======== DATA FOR PROCESSING ========

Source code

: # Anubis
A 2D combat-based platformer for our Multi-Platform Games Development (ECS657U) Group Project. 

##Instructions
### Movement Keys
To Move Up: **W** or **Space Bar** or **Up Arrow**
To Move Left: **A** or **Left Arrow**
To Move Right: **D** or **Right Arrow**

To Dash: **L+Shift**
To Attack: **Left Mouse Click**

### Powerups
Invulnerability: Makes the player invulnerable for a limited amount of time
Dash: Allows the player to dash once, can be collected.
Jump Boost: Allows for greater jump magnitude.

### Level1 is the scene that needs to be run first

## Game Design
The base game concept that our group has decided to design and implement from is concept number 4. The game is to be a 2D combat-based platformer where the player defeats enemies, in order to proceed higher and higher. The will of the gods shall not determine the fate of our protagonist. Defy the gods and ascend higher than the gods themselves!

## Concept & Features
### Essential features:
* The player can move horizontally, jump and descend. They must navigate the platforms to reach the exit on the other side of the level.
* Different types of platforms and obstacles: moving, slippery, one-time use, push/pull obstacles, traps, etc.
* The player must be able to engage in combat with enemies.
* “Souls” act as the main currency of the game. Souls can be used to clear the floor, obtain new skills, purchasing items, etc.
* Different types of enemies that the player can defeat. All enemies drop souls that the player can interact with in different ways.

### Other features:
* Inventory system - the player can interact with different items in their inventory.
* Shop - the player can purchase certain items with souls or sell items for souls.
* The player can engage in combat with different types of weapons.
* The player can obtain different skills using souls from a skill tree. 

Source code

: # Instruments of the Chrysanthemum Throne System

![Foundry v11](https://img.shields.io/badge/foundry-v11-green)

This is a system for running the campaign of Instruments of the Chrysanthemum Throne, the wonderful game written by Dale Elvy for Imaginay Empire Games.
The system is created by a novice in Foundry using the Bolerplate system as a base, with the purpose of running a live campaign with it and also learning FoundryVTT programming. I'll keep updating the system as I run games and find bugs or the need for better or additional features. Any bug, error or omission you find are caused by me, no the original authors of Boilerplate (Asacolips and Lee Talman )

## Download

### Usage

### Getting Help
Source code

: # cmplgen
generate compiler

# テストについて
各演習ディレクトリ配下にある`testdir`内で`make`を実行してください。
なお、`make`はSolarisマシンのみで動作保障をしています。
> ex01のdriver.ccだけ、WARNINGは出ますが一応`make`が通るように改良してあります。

========
======== DATA FOR PROCESSING ========

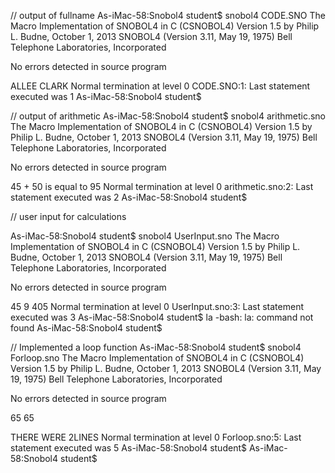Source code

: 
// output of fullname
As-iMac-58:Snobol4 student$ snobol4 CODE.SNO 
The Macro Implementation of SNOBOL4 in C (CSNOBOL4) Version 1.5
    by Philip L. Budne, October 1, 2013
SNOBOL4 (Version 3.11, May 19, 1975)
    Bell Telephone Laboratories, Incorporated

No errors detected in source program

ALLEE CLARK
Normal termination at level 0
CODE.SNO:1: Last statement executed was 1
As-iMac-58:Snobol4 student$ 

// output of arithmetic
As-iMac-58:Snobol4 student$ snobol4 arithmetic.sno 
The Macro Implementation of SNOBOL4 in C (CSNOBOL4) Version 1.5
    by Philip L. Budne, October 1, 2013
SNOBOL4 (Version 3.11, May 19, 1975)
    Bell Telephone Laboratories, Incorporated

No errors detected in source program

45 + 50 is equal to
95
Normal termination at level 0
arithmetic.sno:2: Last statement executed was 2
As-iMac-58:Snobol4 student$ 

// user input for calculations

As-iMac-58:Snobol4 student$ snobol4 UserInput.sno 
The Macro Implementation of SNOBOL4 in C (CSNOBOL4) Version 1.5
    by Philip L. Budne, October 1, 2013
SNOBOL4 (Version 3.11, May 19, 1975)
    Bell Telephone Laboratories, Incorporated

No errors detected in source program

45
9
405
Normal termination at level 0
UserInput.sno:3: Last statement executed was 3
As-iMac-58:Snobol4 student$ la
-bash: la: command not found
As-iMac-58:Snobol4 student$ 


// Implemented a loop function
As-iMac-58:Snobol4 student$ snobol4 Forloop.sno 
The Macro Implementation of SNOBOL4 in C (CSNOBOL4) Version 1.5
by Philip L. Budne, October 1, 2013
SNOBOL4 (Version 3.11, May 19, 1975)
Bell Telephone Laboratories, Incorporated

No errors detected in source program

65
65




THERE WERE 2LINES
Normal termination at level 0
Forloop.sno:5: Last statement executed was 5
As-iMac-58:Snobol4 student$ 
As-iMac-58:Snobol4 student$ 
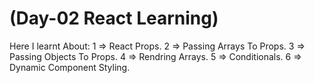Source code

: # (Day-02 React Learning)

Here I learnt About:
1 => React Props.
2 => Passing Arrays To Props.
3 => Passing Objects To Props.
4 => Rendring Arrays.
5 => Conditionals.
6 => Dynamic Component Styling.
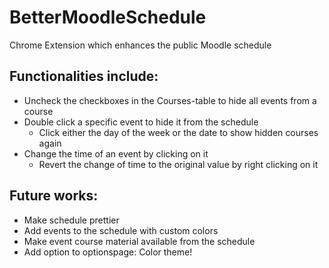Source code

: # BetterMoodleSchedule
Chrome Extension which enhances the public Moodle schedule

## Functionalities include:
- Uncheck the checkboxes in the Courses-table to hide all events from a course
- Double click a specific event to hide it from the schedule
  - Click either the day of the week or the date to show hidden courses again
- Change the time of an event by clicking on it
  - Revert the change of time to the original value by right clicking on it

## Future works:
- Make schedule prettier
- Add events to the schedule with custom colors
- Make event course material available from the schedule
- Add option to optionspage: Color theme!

========

PROBLEM TO WORK ON: Take the records above and return, word for word, only the lines that fall from the line with "in different ways." to the line with "types of weapons.", both of them included.

RESPONSE TO THE EXERCISE:
* Different types of enemies that the player can defeat. All enemies drop souls that the player can interact with in different ways.

### Other features:
* Inventory system - the player can interact with different items in their inventory.
* Shop - the player can purchase certain items with souls or sell items for souls.
* The player can engage in combat with different types of weapons.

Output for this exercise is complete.